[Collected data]
:::::
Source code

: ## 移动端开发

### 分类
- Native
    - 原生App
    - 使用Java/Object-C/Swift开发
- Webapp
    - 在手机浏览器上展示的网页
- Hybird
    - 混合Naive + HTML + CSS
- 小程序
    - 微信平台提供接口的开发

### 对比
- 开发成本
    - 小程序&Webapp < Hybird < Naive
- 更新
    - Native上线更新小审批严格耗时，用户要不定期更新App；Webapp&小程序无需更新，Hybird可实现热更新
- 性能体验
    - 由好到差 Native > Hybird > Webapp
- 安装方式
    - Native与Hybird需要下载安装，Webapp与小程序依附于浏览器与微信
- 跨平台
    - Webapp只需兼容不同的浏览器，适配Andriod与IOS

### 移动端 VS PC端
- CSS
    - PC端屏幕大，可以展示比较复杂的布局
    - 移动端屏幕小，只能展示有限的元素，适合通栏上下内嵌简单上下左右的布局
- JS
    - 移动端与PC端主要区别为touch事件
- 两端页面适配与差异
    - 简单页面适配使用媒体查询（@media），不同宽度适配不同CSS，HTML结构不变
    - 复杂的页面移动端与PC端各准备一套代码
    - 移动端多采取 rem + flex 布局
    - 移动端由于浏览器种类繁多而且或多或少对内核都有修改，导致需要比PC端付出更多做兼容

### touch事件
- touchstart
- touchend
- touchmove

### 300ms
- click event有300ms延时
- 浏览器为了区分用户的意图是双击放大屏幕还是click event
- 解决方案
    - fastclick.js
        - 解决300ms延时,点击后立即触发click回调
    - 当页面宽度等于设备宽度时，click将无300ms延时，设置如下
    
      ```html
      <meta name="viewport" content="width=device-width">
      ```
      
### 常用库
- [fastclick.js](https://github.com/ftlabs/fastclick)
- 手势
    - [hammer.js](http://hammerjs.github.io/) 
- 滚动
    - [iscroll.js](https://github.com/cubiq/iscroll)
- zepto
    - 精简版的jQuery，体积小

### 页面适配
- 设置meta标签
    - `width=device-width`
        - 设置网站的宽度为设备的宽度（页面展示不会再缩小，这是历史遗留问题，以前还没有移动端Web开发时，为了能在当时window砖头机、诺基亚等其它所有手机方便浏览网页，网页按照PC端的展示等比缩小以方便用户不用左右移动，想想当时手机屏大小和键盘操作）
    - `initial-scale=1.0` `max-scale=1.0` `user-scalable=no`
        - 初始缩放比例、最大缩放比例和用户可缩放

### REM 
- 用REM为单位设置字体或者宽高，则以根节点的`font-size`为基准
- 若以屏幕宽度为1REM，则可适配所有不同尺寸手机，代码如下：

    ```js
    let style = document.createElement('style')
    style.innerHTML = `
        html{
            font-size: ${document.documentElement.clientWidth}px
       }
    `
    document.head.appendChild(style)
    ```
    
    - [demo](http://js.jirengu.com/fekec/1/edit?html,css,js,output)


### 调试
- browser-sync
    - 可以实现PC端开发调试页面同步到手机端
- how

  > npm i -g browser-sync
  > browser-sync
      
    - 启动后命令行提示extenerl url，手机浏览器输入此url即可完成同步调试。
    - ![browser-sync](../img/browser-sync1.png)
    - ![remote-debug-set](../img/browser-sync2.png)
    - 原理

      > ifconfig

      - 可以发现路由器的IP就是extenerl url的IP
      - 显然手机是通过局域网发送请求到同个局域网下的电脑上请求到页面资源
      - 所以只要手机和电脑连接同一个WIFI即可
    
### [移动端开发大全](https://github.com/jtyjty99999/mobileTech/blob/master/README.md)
:::::
Exercise description →
Wherever "https" occurs in the records above, copy the line it sits in.

Answer to this problem →
- [fastclick.js](https://github.com/ftlabs/fastclick)
    - [iscroll.js](https://github.com/cubiq/iscroll)
### [移动端开发大全](https://github.com/jtyjty99999/mobileTech/blob/master/README.md)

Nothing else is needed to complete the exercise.